··· GIVEN RECORDS

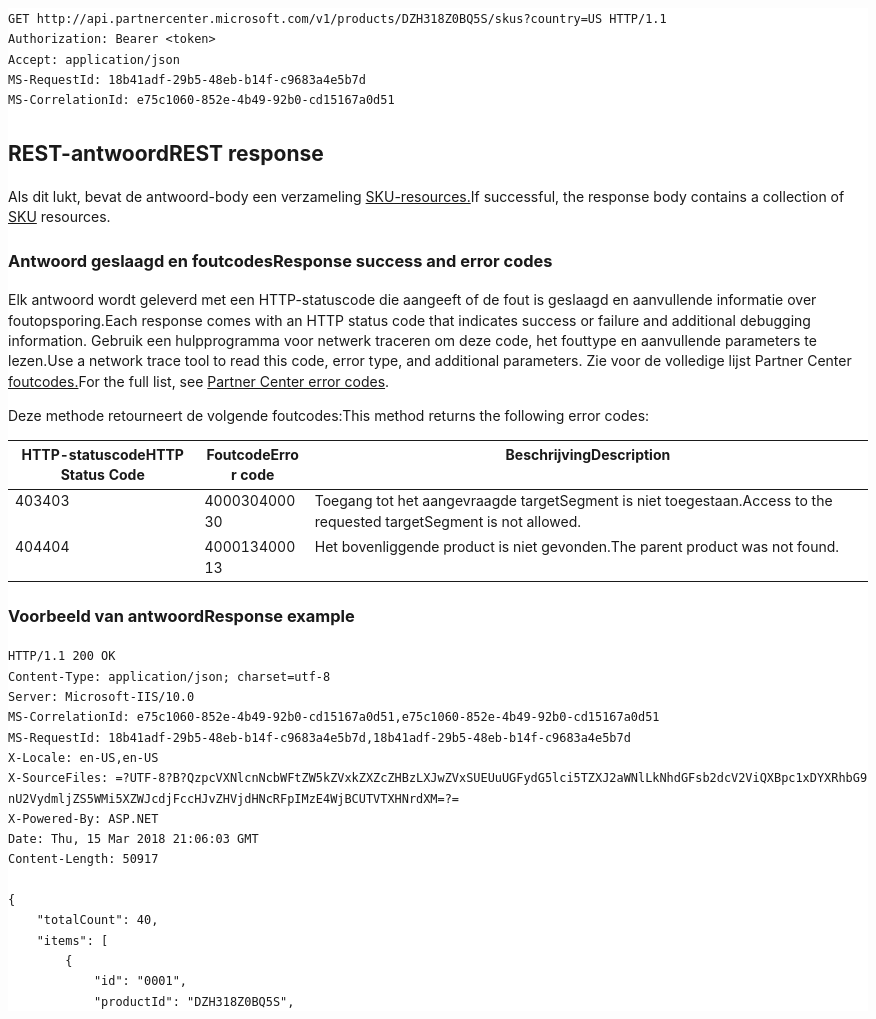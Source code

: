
 ```http
GET http://api.partnercenter.microsoft.com/v1/products/DZH318Z0BQ5S/skus?country=US HTTP/1.1
Authorization: Bearer <token>
Accept: application/json
MS-RequestId: 18b41adf-29b5-48eb-b14f-c9683a4e5b7d
MS-CorrelationId: e75c1060-852e-4b49-92b0-cd15167a0d51
```

## <a name="rest-response"></a><span data-ttu-id="55e43-165">REST-antwoord</span><span class="sxs-lookup"><span data-stu-id="55e43-165">REST response</span></span>

<span data-ttu-id="55e43-166">Als dit lukt, bevat de antwoord-body een verzameling [SKU-resources.](product-resources.md#sku)</span><span class="sxs-lookup"><span data-stu-id="55e43-166">If successful, the response body contains a collection of [SKU](product-resources.md#sku) resources.</span></span>

### <a name="response-success-and-error-codes"></a><span data-ttu-id="55e43-167">Antwoord geslaagd en foutcodes</span><span class="sxs-lookup"><span data-stu-id="55e43-167">Response success and error codes</span></span>

<span data-ttu-id="55e43-168">Elk antwoord wordt geleverd met een HTTP-statuscode die aangeeft of de fout is geslaagd en aanvullende informatie over foutopsporing.</span><span class="sxs-lookup"><span data-stu-id="55e43-168">Each response comes with an HTTP status code that indicates success or failure and additional debugging information.</span></span> <span data-ttu-id="55e43-169">Gebruik een hulpprogramma voor netwerk traceren om deze code, het fouttype en aanvullende parameters te lezen.</span><span class="sxs-lookup"><span data-stu-id="55e43-169">Use a network trace tool to read this code, error type, and additional parameters.</span></span> <span data-ttu-id="55e43-170">Zie voor de volledige lijst Partner Center [foutcodes.](error-codes.md)</span><span class="sxs-lookup"><span data-stu-id="55e43-170">For the full list, see [Partner Center error codes](error-codes.md).</span></span>

<span data-ttu-id="55e43-171">Deze methode retourneert de volgende foutcodes:</span><span class="sxs-lookup"><span data-stu-id="55e43-171">This method returns the following error codes:</span></span>

| <span data-ttu-id="55e43-172">HTTP-statuscode</span><span class="sxs-lookup"><span data-stu-id="55e43-172">HTTP Status Code</span></span>     | <span data-ttu-id="55e43-173">Foutcode</span><span class="sxs-lookup"><span data-stu-id="55e43-173">Error code</span></span>   | <span data-ttu-id="55e43-174">Beschrijving</span><span class="sxs-lookup"><span data-stu-id="55e43-174">Description</span></span>                                                                                               |
|----------------------|--------------|-----------------------------------------------------------------------------------------------------------|
| <span data-ttu-id="55e43-175">403</span><span class="sxs-lookup"><span data-stu-id="55e43-175">403</span></span>                  | <span data-ttu-id="55e43-176">400030</span><span class="sxs-lookup"><span data-stu-id="55e43-176">400030</span></span>       | <span data-ttu-id="55e43-177">Toegang tot het aangevraagde targetSegment is niet toegestaan.</span><span class="sxs-lookup"><span data-stu-id="55e43-177">Access to the requested targetSegment is not allowed.</span></span>                                                     |
| <span data-ttu-id="55e43-178">404</span><span class="sxs-lookup"><span data-stu-id="55e43-178">404</span></span>                  | <span data-ttu-id="55e43-179">400013</span><span class="sxs-lookup"><span data-stu-id="55e43-179">400013</span></span>       | <span data-ttu-id="55e43-180">Het bovenliggende product is niet gevonden.</span><span class="sxs-lookup"><span data-stu-id="55e43-180">The parent product was not found.</span></span>                                                                         |

### <a name="response-example"></a><span data-ttu-id="55e43-181">Voorbeeld van antwoord</span><span class="sxs-lookup"><span data-stu-id="55e43-181">Response example</span></span>

```http
HTTP/1.1 200 OK
Content-Type: application/json; charset=utf-8
Server: Microsoft-IIS/10.0
MS-CorrelationId: e75c1060-852e-4b49-92b0-cd15167a0d51,e75c1060-852e-4b49-92b0-cd15167a0d51
MS-RequestId: 18b41adf-29b5-48eb-b14f-c9683a4e5b7d,18b41adf-29b5-48eb-b14f-c9683a4e5b7d
X-Locale: en-US,en-US
X-SourceFiles: =?UTF-8?B?QzpcVXNlcnNcbWFtZW5kZVxkZXZcZHBzLXJwZVxSUEUuUGFydG5lci5TZXJ2aWNlLkNhdGFsb2dcV2ViQXBpc1xDYXRhbG9nU2VydmljZS5WMi5XZWJcdjFccHJvZHVjdHNcRFpIMzE4WjBCUTVTXHNrdXM=?=
X-Powered-By: ASP.NET
Date: Thu, 15 Mar 2018 21:06:03 GMT
Content-Length: 50917

{
    "totalCount": 40,
    "items": [
        {
            "id": "0001",
            "productId": "DZH318Z0BQ5S",
```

······

> BRIEF: Show me every line in the data above that includes "json".

> TASK RESULT:
Accept: application/json
Content-Type: application/json; charset=utf-8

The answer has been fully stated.